Start of Data for processing

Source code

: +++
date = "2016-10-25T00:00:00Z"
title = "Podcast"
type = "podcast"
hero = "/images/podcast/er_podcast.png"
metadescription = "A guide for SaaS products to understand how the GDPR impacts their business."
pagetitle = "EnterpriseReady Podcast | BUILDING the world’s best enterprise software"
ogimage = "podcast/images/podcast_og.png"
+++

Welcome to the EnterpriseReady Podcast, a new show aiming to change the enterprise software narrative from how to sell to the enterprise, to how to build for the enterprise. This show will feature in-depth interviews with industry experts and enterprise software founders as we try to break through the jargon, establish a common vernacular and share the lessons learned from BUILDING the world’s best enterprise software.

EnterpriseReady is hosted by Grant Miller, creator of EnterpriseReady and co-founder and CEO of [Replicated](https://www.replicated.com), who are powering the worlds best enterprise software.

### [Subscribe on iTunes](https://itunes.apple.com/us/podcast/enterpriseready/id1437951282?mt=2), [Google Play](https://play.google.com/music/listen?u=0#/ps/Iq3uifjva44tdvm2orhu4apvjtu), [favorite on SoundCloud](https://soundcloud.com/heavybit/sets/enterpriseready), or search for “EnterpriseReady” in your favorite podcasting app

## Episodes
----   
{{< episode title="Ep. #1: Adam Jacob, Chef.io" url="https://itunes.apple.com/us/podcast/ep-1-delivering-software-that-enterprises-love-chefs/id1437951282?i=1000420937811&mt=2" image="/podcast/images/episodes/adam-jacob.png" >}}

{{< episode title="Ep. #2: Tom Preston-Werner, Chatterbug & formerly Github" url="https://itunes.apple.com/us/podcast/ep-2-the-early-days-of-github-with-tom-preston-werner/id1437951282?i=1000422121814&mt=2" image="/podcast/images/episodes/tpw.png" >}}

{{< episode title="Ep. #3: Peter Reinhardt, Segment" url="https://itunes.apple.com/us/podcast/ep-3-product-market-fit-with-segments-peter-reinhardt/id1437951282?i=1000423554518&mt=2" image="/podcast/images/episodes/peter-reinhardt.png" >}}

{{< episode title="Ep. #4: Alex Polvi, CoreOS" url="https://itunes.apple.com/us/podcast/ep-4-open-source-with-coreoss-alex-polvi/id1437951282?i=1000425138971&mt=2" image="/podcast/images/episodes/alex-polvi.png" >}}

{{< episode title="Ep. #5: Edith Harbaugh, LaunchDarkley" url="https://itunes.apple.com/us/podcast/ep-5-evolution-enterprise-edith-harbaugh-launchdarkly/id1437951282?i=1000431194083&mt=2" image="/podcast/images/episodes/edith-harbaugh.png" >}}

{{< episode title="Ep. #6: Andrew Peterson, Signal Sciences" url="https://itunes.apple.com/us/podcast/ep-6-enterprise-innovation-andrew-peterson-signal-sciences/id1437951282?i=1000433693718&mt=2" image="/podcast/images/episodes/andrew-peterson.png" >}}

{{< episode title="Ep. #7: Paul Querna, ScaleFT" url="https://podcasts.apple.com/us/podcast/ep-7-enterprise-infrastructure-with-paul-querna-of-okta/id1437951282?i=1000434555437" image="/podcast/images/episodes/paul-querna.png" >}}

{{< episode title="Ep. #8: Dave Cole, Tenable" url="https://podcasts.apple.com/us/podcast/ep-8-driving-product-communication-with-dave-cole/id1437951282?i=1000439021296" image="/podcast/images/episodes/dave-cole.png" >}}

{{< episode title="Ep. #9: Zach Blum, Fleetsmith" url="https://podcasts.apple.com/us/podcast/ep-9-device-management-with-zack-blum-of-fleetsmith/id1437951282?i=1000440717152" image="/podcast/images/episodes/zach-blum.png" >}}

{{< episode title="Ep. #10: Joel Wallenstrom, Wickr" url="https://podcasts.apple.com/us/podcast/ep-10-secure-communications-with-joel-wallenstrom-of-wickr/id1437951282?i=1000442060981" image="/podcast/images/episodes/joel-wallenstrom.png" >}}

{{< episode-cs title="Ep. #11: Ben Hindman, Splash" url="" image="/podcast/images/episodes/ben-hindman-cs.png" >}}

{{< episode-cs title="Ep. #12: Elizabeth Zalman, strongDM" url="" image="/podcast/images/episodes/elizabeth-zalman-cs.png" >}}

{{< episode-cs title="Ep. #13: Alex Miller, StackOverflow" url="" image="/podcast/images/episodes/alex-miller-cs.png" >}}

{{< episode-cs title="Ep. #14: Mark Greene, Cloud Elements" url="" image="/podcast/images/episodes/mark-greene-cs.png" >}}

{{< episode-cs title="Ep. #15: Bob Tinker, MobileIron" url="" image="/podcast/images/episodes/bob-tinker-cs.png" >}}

End of Data for processing

### Assignment
Repeat the listing in full, keeping every line exactly as it is.

### Completed exercise
Source code

: +++
date = "2016-10-25T00:00:00Z"
title = "Podcast"
type = "podcast"
hero = "/images/podcast/er_podcast.png"
metadescription = "A guide for SaaS products to understand how the GDPR impacts their business."
pagetitle = "EnterpriseReady Podcast | BUILDING the world’s best enterprise software"
ogimage = "podcast/images/podcast_og.png"
+++

Welcome to the EnterpriseReady Podcast, a new show aiming to change the enterprise software narrative from how to sell to the enterprise, to how to build for the enterprise. This show will feature in-depth interviews with industry experts and enterprise software founders as we try to break through the jargon, establish a common vernacular and share the lessons learned from BUILDING the world’s best enterprise software.

EnterpriseReady is hosted by Grant Miller, creator of EnterpriseReady and co-founder and CEO of [Replicated](https://www.replicated.com), who are powering the worlds best enterprise software.

### [Subscribe on iTunes](https://itunes.apple.com/us/podcast/enterpriseready/id1437951282?mt=2), [Google Play](https://play.google.com/music/listen?u=0#/ps/Iq3uifjva44tdvm2orhu4apvjtu), [favorite on SoundCloud](https://soundcloud.com/heavybit/sets/enterpriseready), or search for “EnterpriseReady” in your favorite podcasting app

## Episodes
----   
{{< episode title="Ep. #1: Adam Jacob, Chef.io" url="https://itunes.apple.com/us/podcast/ep-1-delivering-software-that-enterprises-love-chefs/id1437951282?i=1000420937811&mt=2" image="/podcast/images/episodes/adam-jacob.png" >}}

{{< episode title="Ep. #2: Tom Preston-Werner, Chatterbug & formerly Github" url="https://itunes.apple.com/us/podcast/ep-2-the-early-days-of-github-with-tom-preston-werner/id1437951282?i=1000422121814&mt=2" image="/podcast/images/episodes/tpw.png" >}}

{{< episode title="Ep. #3: Peter Reinhardt, Segment" url="https://itunes.apple.com/us/podcast/ep-3-product-market-fit-with-segments-peter-reinhardt/id1437951282?i=1000423554518&mt=2" image="/podcast/images/episodes/peter-reinhardt.png" >}}

{{< episode title="Ep. #4: Alex Polvi, CoreOS" url="https://itunes.apple.com/us/podcast/ep-4-open-source-with-coreoss-alex-polvi/id1437951282?i=1000425138971&mt=2" image="/podcast/images/episodes/alex-polvi.png" >}}

{{< episode title="Ep. #5: Edith Harbaugh, LaunchDarkley" url="https://itunes.apple.com/us/podcast/ep-5-evolution-enterprise-edith-harbaugh-launchdarkly/id1437951282?i=1000431194083&mt=2" image="/podcast/images/episodes/edith-harbaugh.png" >}}

{{< episode title="Ep. #6: Andrew Peterson, Signal Sciences" url="https://itunes.apple.com/us/podcast/ep-6-enterprise-innovation-andrew-peterson-signal-sciences/id1437951282?i=1000433693718&mt=2" image="/podcast/images/episodes/andrew-peterson.png" >}}

{{< episode title="Ep. #7: Paul Querna, ScaleFT" url="https://podcasts.apple.com/us/podcast/ep-7-enterprise-infrastructure-with-paul-querna-of-okta/id1437951282?i=1000434555437" image="/podcast/images/episodes/paul-querna.png" >}}

{{< episode title="Ep. #8: Dave Cole, Tenable" url="https://podcasts.apple.com/us/podcast/ep-8-driving-product-communication-with-dave-cole/id1437951282?i=1000439021296" image="/podcast/images/episodes/dave-cole.png" >}}

{{< episode title="Ep. #9: Zach Blum, Fleetsmith" url="https://podcasts.apple.com/us/podcast/ep-9-device-management-with-zack-blum-of-fleetsmith/id1437951282?i=1000440717152" image="/podcast/images/episodes/zach-blum.png" >}}

{{< episode title="Ep. #10: Joel Wallenstrom, Wickr" url="https://podcasts.apple.com/us/podcast/ep-10-secure-communications-with-joel-wallenstrom-of-wickr/id1437951282?i=1000442060981" image="/podcast/images/episodes/joel-wallenstrom.png" >}}

{{< episode-cs title="Ep. #11: Ben Hindman, Splash" url="" image="/podcast/images/episodes/ben-hindman-cs.png" >}}

{{< episode-cs title="Ep. #12: Elizabeth Zalman, strongDM" url="" image="/podcast/images/episodes/elizabeth-zalman-cs.png" >}}

{{< episode-cs title="Ep. #13: Alex Miller, StackOverflow" url="" image="/podcast/images/episodes/alex-miller-cs.png" >}}

{{< episode-cs title="Ep. #14: Mark Greene, Cloud Elements" url="" image="/podcast/images/episodes/mark-greene-cs.png" >}}

{{< episode-cs title="Ep. #15: Bob Tinker, MobileIron" url="" image="/podcast/images/episodes/bob-tinker-cs.png" >}}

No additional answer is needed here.